We met at the airfield at 9am, pre-flighting and loading up with safety gear. Both aircraft were fuelled to tabs, which gives around 4 hours of flying time, but I rang to ask if the bowser could come round and top us off – thinking this would save time by not refuelling at our destination. That wasn’t possible, so we started up around 10am as planned. Our flight plans were OK, but the tower was concerned that I hadn’t sent them a copy of the GAR form.

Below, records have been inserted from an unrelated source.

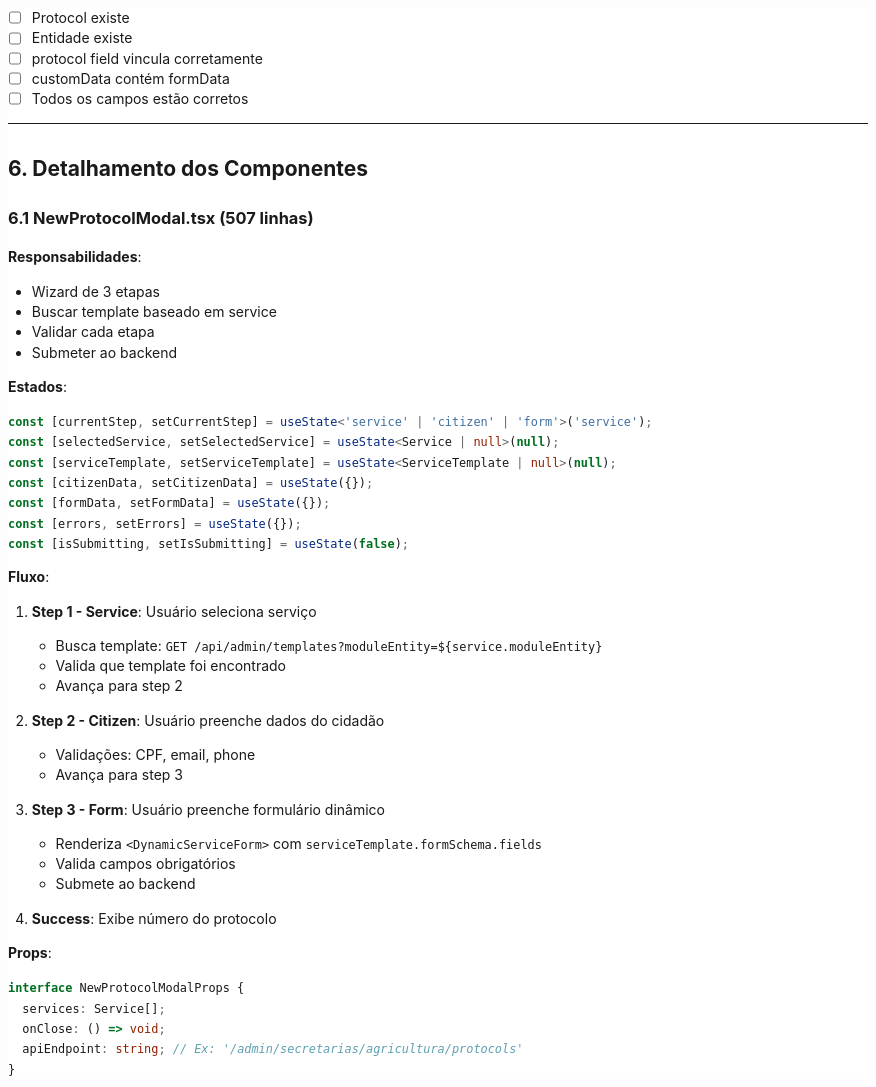 - [ ] Protocol existe
- [ ] Entidade existe
- [ ] protocol field vincula corretamente
- [ ] customData contém formData
- [ ] Todos os campos estão corretos

---

## 6. Detalhamento dos Componentes

### 6.1 NewProtocolModal.tsx (507 linhas)

**Responsabilidades**:
- Wizard de 3 etapas
- Buscar template baseado em service
- Validar cada etapa
- Submeter ao backend

**Estados**:
```typescript
const [currentStep, setCurrentStep] = useState<'service' | 'citizen' | 'form'>('service');
const [selectedService, setSelectedService] = useState<Service | null>(null);
const [serviceTemplate, setServiceTemplate] = useState<ServiceTemplate | null>(null);
const [citizenData, setCitizenData] = useState({});
const [formData, setFormData] = useState({});
const [errors, setErrors] = useState({});
const [isSubmitting, setIsSubmitting] = useState(false);
```

**Fluxo**:
1. **Step 1 - Service**: Usuário seleciona serviço
   - Busca template: `GET /api/admin/templates?moduleEntity=${service.moduleEntity}`
   - Valida que template foi encontrado
   - Avança para step 2

2. **Step 2 - Citizen**: Usuário preenche dados do cidadão
   - Validações: CPF, email, phone
   - Avança para step 3

3. **Step 3 - Form**: Usuário preenche formulário dinâmico
   - Renderiza `<DynamicServiceForm>` com `serviceTemplate.formSchema.fields`
   - Valida campos obrigatórios
   - Submete ao backend

4. **Success**: Exibe número do protocolo

**Props**:
```typescript
interface NewProtocolModalProps {
  services: Service[];
  onClose: () => void;
  apiEndpoint: string; // Ex: '/admin/secretarias/agricultura/protocols'
}
```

After departure, we headed off to the south on track to Melksham. Bristol Radar were keen that we were aware of the Weymouth restricted zone (where the Olympic sailing events will take place). We flew overhead Frome and skirted the Salisbury danger areas, passing Compton Abbas to the west (it always seems a bit difficult to pick out). Bruce, in SNUZ, flew close to us in a loose formation and Bristol wanted to check we knew he was there. Switching from Bristol to Bournemouth, we asked for and were granted a transit through the western part of their airspace, coasting out at Sandbanks. They were busy, since their ILS wasn’t working and they had to co-ordinate an aircraft being given a radar approach from Solent onto a different runway from the active one.
I asked Bournemouth if they knew whether danger area 026 was active, but they couldn’t confirm this – it should only be active during weekdays – and I could hear they were pretty busy. So we changed to Plymouth Military to ask them – no reply – perhaps they are all busy manning the Olypmic Atlas control desks. Switching to London Info, they were also busy but I managed to confirm the danger area was inactive before switching directly to Deauville.
We crossed into French Airspace at BOLKO, a convenient waypoint some 10 miles north of Cherbourg and were given a Squawk Code. After a few minutes, we were asked to contact Cherbourg tower, who already had our details. They were keen that we knew of SNUZ, but we couldn’t see him because he was directly behind us. Although the chart marks the airfield as using Left Hand circuits, we were told to join right hand downwind, which was relatively easy to do. There were no other aircraft to worry about, except a jet holding for us to land. After completing the downwind checks, I turned onto final and was cleared to land. Boy, what a long runway!
If I had visited before, I would have realised that landing on the numbers isn’t ideal. It’s a couple of miles to the turnoff! We were encouraged to expedite our taxi and turn off on the left towards the tower, with SNUZ being cleared to land after us.
Knowing that refuelling can sometimes take a while, we asked to taxi directly to the fuel point. We waited…. and waited…. and walked around to see if someone would come to help us. I went into the terminal, but the customs/Douane officer was keen to see my passport and didn’t speak enough English to answer my questions. The aeroclub had guests who spoke English but didn’t know the procedure.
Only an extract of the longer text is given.